What you have to do: Look through the data below and, wherever a line carries the word "helps", please copy that line.

╭─ Records to process

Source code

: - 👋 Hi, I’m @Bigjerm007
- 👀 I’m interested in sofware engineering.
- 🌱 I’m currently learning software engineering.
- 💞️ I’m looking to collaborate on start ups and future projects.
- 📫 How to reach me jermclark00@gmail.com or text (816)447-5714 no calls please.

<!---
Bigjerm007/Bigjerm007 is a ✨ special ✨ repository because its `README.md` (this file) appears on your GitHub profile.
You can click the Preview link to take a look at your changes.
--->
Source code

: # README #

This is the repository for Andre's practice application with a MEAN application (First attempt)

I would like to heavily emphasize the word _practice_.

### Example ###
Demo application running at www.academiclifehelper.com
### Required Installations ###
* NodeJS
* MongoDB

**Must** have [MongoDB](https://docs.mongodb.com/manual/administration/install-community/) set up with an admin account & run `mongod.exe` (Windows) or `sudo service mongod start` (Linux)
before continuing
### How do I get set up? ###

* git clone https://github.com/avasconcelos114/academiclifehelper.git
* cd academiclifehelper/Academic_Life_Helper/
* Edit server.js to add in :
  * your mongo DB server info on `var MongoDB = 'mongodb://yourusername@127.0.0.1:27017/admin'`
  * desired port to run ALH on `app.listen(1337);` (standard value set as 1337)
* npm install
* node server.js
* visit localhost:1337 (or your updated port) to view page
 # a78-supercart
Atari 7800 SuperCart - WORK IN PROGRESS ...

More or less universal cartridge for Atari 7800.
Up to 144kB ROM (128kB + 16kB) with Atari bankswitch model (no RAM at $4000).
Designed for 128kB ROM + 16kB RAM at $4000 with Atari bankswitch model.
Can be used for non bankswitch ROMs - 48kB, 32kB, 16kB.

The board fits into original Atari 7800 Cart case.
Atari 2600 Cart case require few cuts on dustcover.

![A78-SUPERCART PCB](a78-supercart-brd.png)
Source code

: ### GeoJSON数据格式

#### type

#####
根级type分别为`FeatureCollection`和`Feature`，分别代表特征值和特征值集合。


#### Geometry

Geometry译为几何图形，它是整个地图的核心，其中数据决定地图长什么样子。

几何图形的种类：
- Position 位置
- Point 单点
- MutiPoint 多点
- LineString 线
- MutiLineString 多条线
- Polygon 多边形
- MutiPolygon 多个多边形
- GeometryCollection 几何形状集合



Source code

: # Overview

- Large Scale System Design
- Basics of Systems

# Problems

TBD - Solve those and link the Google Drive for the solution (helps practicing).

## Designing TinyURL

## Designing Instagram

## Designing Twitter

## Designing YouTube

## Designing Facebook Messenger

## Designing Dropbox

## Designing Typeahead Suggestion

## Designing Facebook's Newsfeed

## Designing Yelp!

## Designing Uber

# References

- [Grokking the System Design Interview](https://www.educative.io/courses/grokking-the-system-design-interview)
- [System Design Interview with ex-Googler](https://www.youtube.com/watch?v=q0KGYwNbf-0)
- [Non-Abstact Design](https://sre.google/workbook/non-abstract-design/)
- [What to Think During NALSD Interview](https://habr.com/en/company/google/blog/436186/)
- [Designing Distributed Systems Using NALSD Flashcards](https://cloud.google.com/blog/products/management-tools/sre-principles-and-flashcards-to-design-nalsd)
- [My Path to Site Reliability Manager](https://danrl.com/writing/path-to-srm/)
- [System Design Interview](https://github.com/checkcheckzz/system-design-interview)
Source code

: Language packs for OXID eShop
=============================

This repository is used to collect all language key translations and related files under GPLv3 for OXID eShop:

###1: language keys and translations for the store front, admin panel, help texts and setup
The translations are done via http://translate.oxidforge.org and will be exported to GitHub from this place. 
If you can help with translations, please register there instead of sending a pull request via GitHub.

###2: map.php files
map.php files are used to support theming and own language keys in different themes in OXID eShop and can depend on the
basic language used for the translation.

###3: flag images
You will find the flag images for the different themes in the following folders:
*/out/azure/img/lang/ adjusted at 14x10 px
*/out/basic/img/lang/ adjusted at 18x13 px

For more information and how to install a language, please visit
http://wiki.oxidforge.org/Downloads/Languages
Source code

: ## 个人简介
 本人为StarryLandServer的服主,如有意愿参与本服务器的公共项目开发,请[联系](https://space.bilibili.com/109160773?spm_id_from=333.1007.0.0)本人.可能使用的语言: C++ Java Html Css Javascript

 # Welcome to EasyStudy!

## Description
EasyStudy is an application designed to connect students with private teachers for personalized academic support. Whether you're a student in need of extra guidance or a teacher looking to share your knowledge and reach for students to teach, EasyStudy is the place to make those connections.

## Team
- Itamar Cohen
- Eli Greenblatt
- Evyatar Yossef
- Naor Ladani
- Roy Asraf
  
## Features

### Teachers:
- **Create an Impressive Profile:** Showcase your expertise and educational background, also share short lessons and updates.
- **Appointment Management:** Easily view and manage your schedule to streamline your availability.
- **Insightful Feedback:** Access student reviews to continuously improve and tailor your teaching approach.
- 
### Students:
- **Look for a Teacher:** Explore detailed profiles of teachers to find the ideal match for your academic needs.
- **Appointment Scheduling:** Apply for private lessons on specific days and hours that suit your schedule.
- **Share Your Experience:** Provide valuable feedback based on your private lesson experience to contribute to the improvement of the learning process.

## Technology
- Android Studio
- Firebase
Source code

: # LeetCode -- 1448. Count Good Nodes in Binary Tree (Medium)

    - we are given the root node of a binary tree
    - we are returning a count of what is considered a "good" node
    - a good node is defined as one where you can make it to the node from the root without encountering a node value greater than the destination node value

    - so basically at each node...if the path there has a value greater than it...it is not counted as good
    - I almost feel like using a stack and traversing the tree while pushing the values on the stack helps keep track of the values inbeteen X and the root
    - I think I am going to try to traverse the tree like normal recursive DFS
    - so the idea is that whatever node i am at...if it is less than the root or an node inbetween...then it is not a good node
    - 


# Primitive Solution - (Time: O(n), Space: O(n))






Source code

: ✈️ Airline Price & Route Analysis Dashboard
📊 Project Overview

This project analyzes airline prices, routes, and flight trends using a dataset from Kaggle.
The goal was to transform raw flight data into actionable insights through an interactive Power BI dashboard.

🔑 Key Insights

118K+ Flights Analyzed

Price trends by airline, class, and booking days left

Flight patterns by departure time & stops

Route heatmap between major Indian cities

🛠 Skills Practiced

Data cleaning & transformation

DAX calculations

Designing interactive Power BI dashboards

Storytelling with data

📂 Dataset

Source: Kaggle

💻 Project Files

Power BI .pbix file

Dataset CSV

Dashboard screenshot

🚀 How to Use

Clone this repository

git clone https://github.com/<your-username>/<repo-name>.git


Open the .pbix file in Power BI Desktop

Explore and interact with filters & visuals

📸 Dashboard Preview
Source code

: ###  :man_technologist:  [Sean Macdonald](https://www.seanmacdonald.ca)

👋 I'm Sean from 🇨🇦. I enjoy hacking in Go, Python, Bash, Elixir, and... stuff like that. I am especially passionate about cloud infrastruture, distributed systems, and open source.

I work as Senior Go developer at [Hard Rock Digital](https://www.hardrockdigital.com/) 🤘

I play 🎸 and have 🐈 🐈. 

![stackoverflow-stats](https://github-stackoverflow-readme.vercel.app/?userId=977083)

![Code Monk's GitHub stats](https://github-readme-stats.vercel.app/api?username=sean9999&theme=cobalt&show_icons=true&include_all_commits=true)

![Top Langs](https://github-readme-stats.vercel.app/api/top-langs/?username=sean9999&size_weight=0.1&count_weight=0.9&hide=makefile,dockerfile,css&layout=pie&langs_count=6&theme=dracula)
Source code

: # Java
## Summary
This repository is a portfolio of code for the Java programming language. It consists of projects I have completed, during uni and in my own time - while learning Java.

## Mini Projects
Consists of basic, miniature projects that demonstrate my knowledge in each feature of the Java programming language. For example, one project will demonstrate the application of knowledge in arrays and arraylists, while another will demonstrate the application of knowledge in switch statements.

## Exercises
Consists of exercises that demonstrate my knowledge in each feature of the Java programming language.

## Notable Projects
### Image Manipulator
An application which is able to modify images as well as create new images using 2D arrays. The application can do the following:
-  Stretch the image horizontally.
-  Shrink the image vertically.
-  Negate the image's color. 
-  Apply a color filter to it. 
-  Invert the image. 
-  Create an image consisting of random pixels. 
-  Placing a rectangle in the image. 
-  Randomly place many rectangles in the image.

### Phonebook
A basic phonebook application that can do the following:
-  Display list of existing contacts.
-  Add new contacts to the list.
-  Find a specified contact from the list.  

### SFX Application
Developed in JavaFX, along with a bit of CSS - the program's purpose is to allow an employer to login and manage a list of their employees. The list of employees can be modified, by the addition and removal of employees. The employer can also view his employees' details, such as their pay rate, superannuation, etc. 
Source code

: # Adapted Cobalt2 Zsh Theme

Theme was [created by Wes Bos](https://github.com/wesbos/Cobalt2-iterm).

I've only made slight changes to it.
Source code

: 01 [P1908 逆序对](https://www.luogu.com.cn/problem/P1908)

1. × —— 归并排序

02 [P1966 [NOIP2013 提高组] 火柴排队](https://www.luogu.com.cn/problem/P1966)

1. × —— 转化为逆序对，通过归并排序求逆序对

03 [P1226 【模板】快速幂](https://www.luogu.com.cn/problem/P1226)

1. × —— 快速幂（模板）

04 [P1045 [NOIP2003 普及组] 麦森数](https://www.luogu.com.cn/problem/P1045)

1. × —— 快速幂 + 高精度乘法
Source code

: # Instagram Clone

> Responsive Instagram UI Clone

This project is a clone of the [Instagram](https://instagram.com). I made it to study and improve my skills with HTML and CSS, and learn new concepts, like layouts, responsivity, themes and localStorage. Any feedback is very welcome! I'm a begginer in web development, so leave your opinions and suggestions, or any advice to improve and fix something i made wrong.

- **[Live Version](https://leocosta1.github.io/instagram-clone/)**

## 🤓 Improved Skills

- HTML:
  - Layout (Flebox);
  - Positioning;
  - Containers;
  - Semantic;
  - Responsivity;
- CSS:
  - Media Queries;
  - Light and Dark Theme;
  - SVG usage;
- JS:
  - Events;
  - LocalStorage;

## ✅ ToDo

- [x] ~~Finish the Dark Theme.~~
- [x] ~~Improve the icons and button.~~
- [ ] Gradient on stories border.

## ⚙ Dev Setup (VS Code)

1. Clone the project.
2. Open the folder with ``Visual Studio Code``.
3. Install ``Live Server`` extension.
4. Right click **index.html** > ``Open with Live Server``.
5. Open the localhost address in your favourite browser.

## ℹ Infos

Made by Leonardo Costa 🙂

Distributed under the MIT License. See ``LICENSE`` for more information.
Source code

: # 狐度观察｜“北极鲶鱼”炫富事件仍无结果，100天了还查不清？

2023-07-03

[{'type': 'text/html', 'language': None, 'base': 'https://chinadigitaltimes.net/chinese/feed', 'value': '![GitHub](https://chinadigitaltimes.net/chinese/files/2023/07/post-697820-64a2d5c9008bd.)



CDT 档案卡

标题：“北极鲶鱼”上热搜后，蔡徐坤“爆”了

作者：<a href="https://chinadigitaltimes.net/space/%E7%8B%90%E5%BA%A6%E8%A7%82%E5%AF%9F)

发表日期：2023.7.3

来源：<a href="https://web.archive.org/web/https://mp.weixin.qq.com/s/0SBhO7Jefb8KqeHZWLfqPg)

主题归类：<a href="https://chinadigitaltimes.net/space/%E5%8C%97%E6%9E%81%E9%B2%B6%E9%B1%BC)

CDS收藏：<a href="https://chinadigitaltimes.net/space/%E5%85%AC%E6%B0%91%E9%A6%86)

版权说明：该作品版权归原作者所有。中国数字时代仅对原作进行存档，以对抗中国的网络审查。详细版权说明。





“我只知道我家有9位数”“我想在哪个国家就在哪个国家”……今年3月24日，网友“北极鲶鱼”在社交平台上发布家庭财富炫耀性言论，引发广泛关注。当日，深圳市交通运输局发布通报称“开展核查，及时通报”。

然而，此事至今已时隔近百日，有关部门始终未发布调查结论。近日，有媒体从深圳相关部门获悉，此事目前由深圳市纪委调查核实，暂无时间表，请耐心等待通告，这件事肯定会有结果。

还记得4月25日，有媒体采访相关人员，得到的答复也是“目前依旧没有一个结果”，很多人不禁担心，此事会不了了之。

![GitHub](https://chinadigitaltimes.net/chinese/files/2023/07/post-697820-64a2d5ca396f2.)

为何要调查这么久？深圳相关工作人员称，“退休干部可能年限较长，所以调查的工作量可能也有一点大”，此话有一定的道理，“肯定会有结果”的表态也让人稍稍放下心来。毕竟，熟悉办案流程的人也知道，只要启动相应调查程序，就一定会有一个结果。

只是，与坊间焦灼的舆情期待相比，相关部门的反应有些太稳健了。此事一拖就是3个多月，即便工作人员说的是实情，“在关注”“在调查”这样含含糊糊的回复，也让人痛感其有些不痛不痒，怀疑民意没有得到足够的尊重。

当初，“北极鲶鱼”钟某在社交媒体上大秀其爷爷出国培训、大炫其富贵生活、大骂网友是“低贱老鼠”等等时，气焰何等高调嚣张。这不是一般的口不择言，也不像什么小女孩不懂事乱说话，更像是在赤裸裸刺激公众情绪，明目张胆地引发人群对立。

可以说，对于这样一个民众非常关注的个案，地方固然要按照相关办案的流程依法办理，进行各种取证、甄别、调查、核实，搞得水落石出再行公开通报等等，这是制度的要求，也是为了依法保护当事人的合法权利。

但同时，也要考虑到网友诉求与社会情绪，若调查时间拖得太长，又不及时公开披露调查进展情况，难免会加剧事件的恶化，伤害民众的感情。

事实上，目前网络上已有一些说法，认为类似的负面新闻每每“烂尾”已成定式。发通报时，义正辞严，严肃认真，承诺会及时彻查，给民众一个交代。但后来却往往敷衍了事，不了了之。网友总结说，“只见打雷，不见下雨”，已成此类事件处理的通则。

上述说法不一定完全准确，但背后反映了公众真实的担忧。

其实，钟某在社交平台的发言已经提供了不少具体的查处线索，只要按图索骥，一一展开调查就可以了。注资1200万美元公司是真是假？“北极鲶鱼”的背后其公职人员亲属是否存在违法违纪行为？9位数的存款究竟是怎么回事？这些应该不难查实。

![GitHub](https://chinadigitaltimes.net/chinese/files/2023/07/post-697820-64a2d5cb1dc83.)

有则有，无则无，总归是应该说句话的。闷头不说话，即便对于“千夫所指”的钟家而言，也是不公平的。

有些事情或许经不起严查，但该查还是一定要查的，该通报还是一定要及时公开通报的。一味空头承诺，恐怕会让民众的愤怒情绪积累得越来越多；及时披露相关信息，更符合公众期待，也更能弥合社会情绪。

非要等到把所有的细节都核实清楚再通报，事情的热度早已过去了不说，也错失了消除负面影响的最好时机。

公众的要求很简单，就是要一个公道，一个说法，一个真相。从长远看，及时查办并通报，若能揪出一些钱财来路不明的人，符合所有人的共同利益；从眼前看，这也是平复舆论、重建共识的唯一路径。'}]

╰─

Answer below:
TBD - Solve those and link the Google Drive for the solution (helps practicing).
    - I almost feel like using a stack and traversing the tree while pushing the values on the stack helps keep track of the values inbeteen X and the root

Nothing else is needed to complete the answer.